Kommentar #1 von Kathrin:

Leider ist auch nicht ganz klar, wo auf der kalifornischen Route 101 Kary Mullis die Polymerase-Kettenreaktion einfiel, und ob es nicht doch vielleicht stattdessen beim Rangieren mit seinem Auto war. Aber Mullis lebt noch, man könnte fragen. Higgs übrigens auch.

29.11.2007 / 13:00

Kommentar #2 von Kathrin:

Und "McCarthy's house", in dem Whit Diffie sich das Public-Key-Verfahren ausdenkt und beinahe gleich wieder vergisst, ach, man könnte so schöne Geek-Busreisen anbieten, wenn die Leute etwas gründlicher in ihren Ortsangaben wären ...

29.11.2007 / 13:06

Kommentar #3 von Kathrin:

Und am Eagle Pub in Cambridge steht auch nur dran, dass Crick und Watson hier erstmals mit der Doppelhelix geprahlt haben, die Welt geht zu fahrlässig mit den eigentlichen Koordinaten grosser Ideen um.

29.11.2007 / 13:14

Kommentar #4 von Kathrin:

Falls dagegen eines Tages jemand fragt: "Frau Passig, wo kam Ihnen eigentlich die Idee zu dem Geek-Busreiseunternehmen, das Sie zur reichsten Frau des Planeten gemacht hat?", dann kann ich sagen: Es war im Starbucks Friedrichstrasse, am letzten Tisch vor dem Klo.
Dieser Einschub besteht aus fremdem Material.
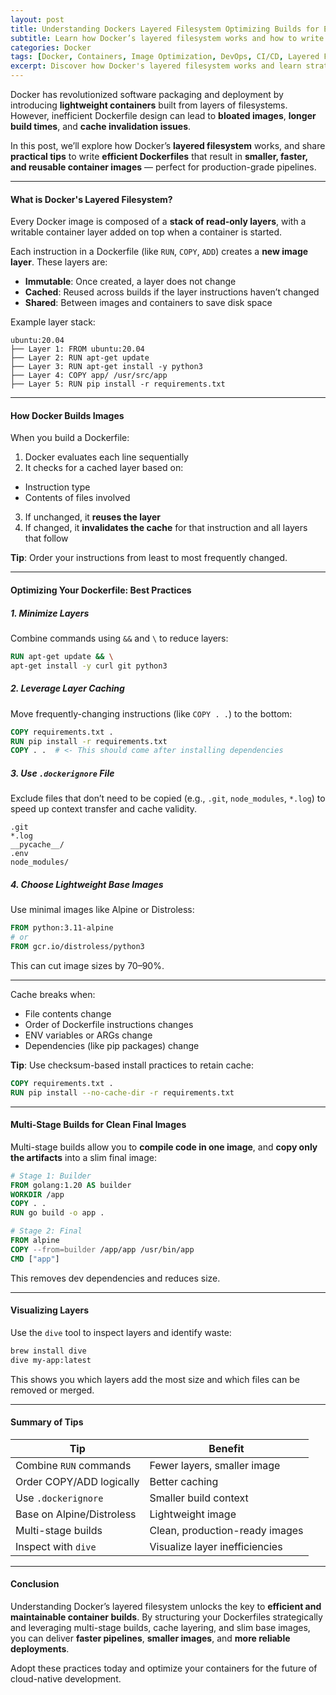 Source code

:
 ```yaml
---
layout: post
title: Understanding Dockers Layered Filesystem Optimizing Builds for Efficiency
subtitle: Learn how Docker’s layered filesystem works and how to write faster, smaller, and more cache-efficient Dockerfiles
categories: Docker
tags: [Docker, Containers, Image Optimization, DevOps, CI/CD, Layered Filesystem, Dockerfile Best Practices]
excerpt: Discover how Docker's layered filesystem works and learn strategies to optimize image builds, reduce size, and improve caching for faster, more efficient deployments.
---
```

Docker has revolutionized software packaging and deployment by introducing **lightweight containers** built from layers of filesystems. However, inefficient Dockerfile design can lead to **bloated images**, **longer build times**, and **cache invalidation issues**.

In this post, we’ll explore how Docker’s **layered filesystem** works, and share **practical tips** to write **efficient Dockerfiles** that result in **smaller, faster, and reusable container images** — perfect for production-grade pipelines.

---

#### What is Docker's Layered Filesystem?

Every Docker image is composed of a **stack of read-only layers**, with a writable container layer added on top when a container is started.

Each instruction in a Dockerfile (like `RUN`, `COPY`, `ADD`) creates a **new image layer**. These layers are:

- **Immutable**: Once created, a layer does not change
- **Cached**: Reused across builds if the layer instructions haven’t changed
- **Shared**: Between images and containers to save disk space

Example layer stack:

```
ubuntu:20.04  
├── Layer 1: FROM ubuntu:20.04  
├── Layer 2: RUN apt-get update  
├── Layer 3: RUN apt-get install -y python3  
├── Layer 4: COPY app/ /usr/src/app  
├── Layer 5: RUN pip install -r requirements.txt  
```

---

#### How Docker Builds Images

When you build a Dockerfile:

1. Docker evaluates each line sequentially
2. It checks for a cached layer based on:
  - Instruction type
  - Contents of files involved
3. If unchanged, it **reuses the layer**
4. If changed, it **invalidates the cache** for that instruction and all layers that follow

**Tip**: Order your instructions from least to most frequently changed.

---

#### Optimizing Your Dockerfile: Best Practices

##### 1. **Minimize Layers**

Combine commands using `&&` and `\` to reduce layers:

```Dockerfile
RUN apt-get update && \
apt-get install -y curl git python3
```

##### 2. **Leverage Layer Caching**

Move frequently-changing instructions (like `COPY . .`) to the bottom:

```Dockerfile
COPY requirements.txt .  
RUN pip install -r requirements.txt  
COPY . .  # <- This should come after installing dependencies
```

##### 3. **Use `.dockerignore` File**

Exclude files that don’t need to be copied (e.g., `.git`, `node_modules`, `*.log`) to speed up context transfer and cache validity.

```.dockerignore
.git  
*.log  
__pycache__/
.env  
node_modules/
```

##### 4. **Choose Lightweight Base Images**

Use minimal images like Alpine or Distroless:

```Dockerfile
FROM python:3.11-alpine
# or
FROM gcr.io/distroless/python3
```

This can cut image sizes by 70–90%.

---
Cache breaks when:

- File contents change
- Order of Dockerfile instructions changes
- ENV variables or ARGs change
- Dependencies (like pip packages) change

**Tip**: Use checksum-based install practices to retain cache:

```Dockerfile
COPY requirements.txt .  
RUN pip install --no-cache-dir -r requirements.txt
```

---

#### Multi-Stage Builds for Clean Final Images

Multi-stage builds allow you to **compile code in one image**, and **copy only the artifacts** into a slim final image:

```Dockerfile
# Stage 1: Builder
FROM golang:1.20 AS builder
WORKDIR /app
COPY . .
RUN go build -o app .

# Stage 2: Final
FROM alpine
COPY --from=builder /app/app /usr/bin/app
CMD ["app"]
```

This removes dev dependencies and reduces size.

---

#### Visualizing Layers

Use the `dive` tool to inspect layers and identify waste:

```bash
brew install dive
dive my-app:latest
```

This shows you which layers add the most size and which files can be removed or merged.

---

#### Summary of Tips

| Tip                               | Benefit                          |
|----------------------------------|----------------------------------|
| Combine `RUN` commands           | Fewer layers, smaller image      |
| Order COPY/ADD logically         | Better caching                   |
| Use `.dockerignore`              | Smaller build context            |
| Base on Alpine/Distroless        | Lightweight image                |
| Multi-stage builds               | Clean, production-ready images   |
| Inspect with `dive`              | Visualize layer inefficiencies   |

---

#### Conclusion

Understanding Docker’s layered filesystem unlocks the key to **efficient and maintainable container builds**. By structuring your Dockerfiles strategically and leveraging multi-stage builds, cache layering, and slim base images, you can deliver **faster pipelines**, **smaller images**, and **more reliable deployments**.

Adopt these practices today and optimize your containers for the future of cloud-native development.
GPS-Koordinaten trage ich dann noch rechtzeitig nach.

29.11.2007 / 13:32

Kommentar #5 von Ansgar Soch:

Wo die Epidemiologie erfunden wurde: http://www.sph.umich.edu/epid/GSS/pub.html

01.12.2007 / 21:17

Kommentar #6 von Kathrin:

Und hier jetzt endlich ein WIRED-Photoessay zu diesem schönen Thema.

02.04.2008 / 02:34

Kommentar #7 von Kathrin:

In dem die Kary-Mullis-Frage aus #1 zweifelsfrei geklärt wird.